Monday in this space, I advocated the idea of a regulatory cost budget but noted there exist looming pitfalls and political traps that could derail it or easily make it not worth supporting, or even rendering it something to actively oppose. Yesterday I noted how, in the way the federal government treats tax breaks as an “expenditure,” budgeting could inadvertently lead to government expansion. Here’s the second potential pitfall, with more to come later.
Hazard 2: The Elevation of Utilitarianism Over Individual Rights
Although critics contend cost‑benefit analysis trades lives for dollars, tradeoffs in the public sphere have long been known as “a necessity logically compelled by the decision‑making process.” (Malcolm E. Wheeler, “Cost‑Benefit Analysis on Trial: A Case of Delusion and Reality,” National Law Journal. Oct. 20, 1980, p. 28)
Implicit cost‑benefit inferences are inherent in the act of choice, of deciding what to regulate or to not regulate. The solution is to acknowledge that not everything, indeed most things, are not public policy questions at all, but we are well beyond that limited government view today until reforms other than steps like regulatory budgeting prevail. Regulatory advocates wish to leave everything open to central control, and obviously the federal government heavily steers sectors such as energy and environmental policy, transportation, health care, finance and communications and privacy.
While cost‑benefit tradeoffs are manifest, its deeper problems rarely acknowledged in the policy debate. Pretending to “balance” societal costs with societal benefits as progressive rule of experts routinely declares, is a utilitarian “greatest good for the greatest number” endeavor that dispenses with protection of individual rights and property rights, particularly in the absence of compensation which can be unfair to those expected to pay the costs.
Costs consist of more than dollars: they involve time lost and roads not taken, and the loss of liberties. Such variables are discernable only to the individual experiencing them, and even then are most likely not quantifiable. When utility gets determined by those with a vested interest in expanding the state, regulation will always expand. That is why a regulatory budget that incorporated net-benefits rather than solely costs would embrace unbounded government growth, since every agency argues nearly every rule they produce confers net benefits.

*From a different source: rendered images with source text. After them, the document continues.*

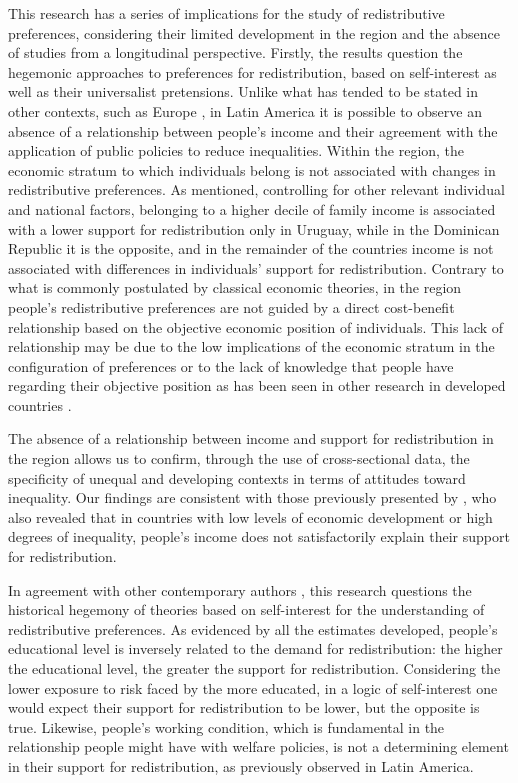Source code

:\documentclass[utf8]{frontiersSCNS} %
\begin{document}
This research has a series of implications for the study of redistributive preferences, considering their limited development in the region and the absence of studies from a longitudinal perspective. Firstly, the results question the hegemonic approaches to preferences for redistribution, based on self-interest as well as their universalist pretensions. Unlike what has tended to be stated in other contexts, such as Europe \parencite{Schmidt-CatranEconomicinequalitypublic2016}, in Latin America it is possible to observe an absence of a relationship between people’s income and their agreement with the application of public policies to reduce inequalities. Within the region, the economic stratum to which individuals belong is not associated with changes in redistributive preferences. As mentioned, controlling for other relevant individual and national factors, belonging to a higher decile of family income is associated with a lower support for redistribution only in Uruguay, while in the Dominican Republic it is the opposite, and in the remainder of the countries income is not associated with differences in individuals’ support for redistribution. Contrary to what is commonly postulated by classical economic theories, in the region people’s redistributive preferences are not guided by a direct cost-benefit relationship based on the objective economic position of individuals. This lack of relationship may be due to the low implications of the economic stratum in the configuration of preferences or to the lack of knowledge that people have regarding their objective position as has been seen in other research in developed countries \parencite{engelhardt2018germans}.

The absence of a relationship between income and support for redistribution in the region allows us to confirm, through the use of cross-sectional data, the specificity of unequal and developing contexts in terms of attitudes toward inequality. Our findings are consistent with those previously presented by \textcite{DionEconomicDevelopmentIncome2010}, who also revealed that in countries with low levels of economic development or high degrees of inequality, people’s income does not satisfactorily explain their support for redistribution.

In agreement with other contemporary authors \parencite{amable2019new}, this research questions the historical hegemony of theories based on self-interest for the understanding of redistributive preferences. As evidenced by all the estimates developed, people’s educational level is inversely related to the demand for redistribution: the higher the educational level, the greater the support for redistribution. Considering the lower exposure to risk faced by the more educated, in a logic of self-interest one would expect their support for redistribution to be lower, but the opposite is true. Likewise, people’s working condition, which is fundamental in the relationship people might have with welfare policies, is not a determining element in their support for redistribution, as \textcite{Berensexclusioncalculatingsolidarity2015} previously observed in Latin America.
\end{document}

The utilitarianism concern is resolved by a regulatory budget that imposes only cost calculation duties on agencies (or better, a CBO-like body outside the agencies), relieving them of the need to conduct benefit assessments altogether. That doesn’t mean benefits are ignored, rather that such questions were and are the domain of Congress, which—presumably—surrveyed the benefits landscape before making regulatory law in the first place. If not, then we’ve got bigger problems.
If treated properly as only an information gathering and reporting device to record the activities of an already limited government, a regulatory budget does not overstep its bounds. In fact, a regulatory cost budget could greatly improve upon already existing cost‑benefit practices by making Congress answerable to a greater degree. The underlying solution to regulatory overreach is to limit government power to constitutional bounds rather that to attempt to balance either individual or societal utilities in every conceivable walk of life. An unfortunate problem is that constitutional bounds are not accepted today even by individuals doing the voting.
Many are inclined to take for granted that regulation as a phenomenon serves the public interest. However, when unaccountable regulators and the inevitable cronyism of a mixed economy prevail, we get greatest good for a few, further underscoring the need for accountability.